Network Working Group J. Richer, Ed.
Internet-Draft The MITRE Corporation
Intended status: Experimental November 7, 2010
Expires: May 11, 2011
XML Encoding for OAuth 2
draft-richer-oauth-xml-00
Abstract
This document describes a method of translating JSON structured
values to XML structured values in the context of the OAuth 2
protocol.
Requirements Language
The key words "MUST", "MUST NOT", "REQUIRED", "SHALL", "SHALL NOT",
"SHOULD", "SHOULD NOT", "RECOMMENDED", "MAY", and "OPTIONAL" in this
document are to be interpreted as described in RFC 2119 [RFC2119].
Status of this Memo
This Internet-Draft is submitted in full conformance with the
provisions of BCP 78 and BCP 79.
Internet-Drafts are working documents of the Internet Engineering
Task Force (IETF).
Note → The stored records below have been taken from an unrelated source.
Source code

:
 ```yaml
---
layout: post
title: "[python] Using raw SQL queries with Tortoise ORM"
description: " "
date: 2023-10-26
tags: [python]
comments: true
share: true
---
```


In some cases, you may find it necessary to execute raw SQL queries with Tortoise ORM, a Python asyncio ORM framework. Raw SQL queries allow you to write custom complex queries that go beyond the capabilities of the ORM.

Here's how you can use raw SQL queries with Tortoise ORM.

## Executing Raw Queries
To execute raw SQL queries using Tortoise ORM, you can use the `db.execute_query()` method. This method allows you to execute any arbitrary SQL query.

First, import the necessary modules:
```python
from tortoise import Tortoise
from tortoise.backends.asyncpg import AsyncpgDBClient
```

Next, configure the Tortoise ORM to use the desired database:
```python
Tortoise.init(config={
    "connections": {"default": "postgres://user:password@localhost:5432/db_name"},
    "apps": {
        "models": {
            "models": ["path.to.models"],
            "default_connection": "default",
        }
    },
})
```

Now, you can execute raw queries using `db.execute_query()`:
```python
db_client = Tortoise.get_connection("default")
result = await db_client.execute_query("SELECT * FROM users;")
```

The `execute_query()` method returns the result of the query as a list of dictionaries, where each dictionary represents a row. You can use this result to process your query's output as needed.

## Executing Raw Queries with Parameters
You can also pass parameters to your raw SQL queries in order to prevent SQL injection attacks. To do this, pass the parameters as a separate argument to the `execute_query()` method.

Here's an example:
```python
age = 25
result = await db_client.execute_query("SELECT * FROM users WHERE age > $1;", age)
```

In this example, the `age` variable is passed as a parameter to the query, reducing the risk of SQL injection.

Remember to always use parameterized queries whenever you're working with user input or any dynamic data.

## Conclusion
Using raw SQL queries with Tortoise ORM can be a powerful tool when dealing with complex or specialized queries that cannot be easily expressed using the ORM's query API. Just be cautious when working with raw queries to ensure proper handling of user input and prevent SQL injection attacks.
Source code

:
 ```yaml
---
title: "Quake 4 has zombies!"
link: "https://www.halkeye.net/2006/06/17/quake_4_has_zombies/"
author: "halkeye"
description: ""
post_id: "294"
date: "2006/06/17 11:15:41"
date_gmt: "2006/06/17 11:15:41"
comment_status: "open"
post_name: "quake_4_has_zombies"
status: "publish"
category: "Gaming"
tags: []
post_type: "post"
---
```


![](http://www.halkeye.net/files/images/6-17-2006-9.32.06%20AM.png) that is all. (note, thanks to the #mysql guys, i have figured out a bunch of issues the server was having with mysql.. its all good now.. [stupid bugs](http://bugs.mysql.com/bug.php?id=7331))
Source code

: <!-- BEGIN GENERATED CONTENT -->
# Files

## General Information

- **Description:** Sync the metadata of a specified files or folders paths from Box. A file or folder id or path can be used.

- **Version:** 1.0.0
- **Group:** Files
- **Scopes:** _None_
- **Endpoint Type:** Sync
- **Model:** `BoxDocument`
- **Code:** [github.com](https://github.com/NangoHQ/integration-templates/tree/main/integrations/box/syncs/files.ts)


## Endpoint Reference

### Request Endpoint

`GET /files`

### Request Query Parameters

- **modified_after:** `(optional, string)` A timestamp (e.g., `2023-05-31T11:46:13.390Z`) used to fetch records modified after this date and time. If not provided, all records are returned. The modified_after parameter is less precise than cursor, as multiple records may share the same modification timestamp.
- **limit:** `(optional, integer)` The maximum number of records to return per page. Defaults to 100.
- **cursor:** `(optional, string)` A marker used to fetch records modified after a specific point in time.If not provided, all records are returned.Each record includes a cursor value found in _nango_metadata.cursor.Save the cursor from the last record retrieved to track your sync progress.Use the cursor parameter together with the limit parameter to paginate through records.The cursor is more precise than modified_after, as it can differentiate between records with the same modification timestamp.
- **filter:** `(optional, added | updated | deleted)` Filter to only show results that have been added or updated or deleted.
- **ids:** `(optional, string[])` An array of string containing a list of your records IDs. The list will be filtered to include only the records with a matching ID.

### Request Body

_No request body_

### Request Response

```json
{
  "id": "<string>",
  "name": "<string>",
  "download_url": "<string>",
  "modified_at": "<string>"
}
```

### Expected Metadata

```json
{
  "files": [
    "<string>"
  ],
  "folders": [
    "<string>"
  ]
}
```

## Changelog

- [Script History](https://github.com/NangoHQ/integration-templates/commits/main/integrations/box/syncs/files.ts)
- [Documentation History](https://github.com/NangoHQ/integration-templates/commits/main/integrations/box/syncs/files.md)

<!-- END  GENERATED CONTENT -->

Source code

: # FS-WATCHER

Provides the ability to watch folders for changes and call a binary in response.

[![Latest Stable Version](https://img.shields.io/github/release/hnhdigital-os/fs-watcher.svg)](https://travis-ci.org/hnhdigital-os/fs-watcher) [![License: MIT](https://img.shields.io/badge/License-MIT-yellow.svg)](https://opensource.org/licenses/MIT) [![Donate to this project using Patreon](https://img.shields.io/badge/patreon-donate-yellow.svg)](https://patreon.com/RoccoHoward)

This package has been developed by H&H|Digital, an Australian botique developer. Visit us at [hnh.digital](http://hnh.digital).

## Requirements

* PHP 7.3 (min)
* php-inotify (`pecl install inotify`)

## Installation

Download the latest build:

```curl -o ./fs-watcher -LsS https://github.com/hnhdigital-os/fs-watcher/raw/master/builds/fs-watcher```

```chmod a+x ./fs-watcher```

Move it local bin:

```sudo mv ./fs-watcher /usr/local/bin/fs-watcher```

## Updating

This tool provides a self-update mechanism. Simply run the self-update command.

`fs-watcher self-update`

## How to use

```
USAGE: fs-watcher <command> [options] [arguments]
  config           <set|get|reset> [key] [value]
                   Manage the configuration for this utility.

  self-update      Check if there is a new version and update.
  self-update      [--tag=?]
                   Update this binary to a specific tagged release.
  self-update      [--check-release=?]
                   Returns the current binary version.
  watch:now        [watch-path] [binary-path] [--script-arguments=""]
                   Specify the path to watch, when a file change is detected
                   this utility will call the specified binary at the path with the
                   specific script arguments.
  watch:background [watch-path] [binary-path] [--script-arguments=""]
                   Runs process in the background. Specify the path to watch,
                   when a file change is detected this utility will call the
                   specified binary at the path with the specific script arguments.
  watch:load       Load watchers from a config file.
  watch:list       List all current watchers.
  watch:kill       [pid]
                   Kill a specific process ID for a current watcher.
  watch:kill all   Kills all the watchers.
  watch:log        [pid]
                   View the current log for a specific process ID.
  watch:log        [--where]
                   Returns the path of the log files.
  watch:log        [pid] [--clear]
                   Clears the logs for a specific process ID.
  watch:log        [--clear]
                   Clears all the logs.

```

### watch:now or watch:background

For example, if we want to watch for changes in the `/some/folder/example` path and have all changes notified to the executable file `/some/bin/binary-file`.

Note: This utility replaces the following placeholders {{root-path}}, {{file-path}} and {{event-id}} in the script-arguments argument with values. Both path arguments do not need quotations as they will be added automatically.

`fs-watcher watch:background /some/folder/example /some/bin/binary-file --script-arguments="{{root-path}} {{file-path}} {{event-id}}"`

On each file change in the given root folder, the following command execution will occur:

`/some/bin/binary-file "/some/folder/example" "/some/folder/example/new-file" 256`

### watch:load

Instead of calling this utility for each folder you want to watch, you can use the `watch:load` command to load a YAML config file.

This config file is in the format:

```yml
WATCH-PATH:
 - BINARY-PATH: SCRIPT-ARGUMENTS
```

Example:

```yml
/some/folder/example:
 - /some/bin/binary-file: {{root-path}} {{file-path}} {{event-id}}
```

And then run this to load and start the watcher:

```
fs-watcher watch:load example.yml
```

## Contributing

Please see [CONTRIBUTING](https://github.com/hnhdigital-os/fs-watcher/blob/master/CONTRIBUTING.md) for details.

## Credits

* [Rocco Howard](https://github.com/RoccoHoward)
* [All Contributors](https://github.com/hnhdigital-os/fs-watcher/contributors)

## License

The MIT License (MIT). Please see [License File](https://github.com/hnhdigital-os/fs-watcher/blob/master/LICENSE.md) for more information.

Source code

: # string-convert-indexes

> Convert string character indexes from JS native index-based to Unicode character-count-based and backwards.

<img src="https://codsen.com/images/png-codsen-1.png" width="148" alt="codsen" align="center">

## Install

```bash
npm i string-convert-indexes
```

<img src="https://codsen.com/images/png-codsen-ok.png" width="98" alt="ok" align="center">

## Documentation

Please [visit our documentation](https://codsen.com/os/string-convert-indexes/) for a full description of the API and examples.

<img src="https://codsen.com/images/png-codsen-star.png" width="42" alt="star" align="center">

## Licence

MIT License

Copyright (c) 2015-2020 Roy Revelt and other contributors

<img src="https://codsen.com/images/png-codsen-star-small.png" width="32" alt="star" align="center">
Note that other groups may also distribute
working documents as Internet-Drafts. The list of current Internet-
Drafts is at http://datatracker.ietf.org/drafts/current/.
Internet-Drafts are draft documents valid for a maximum of six months
and may be updated, replaced, or obsoleted by other documents at any
time. It is inappropriate to use Internet-Drafts as reference
material or to cite them other than as "work in progress."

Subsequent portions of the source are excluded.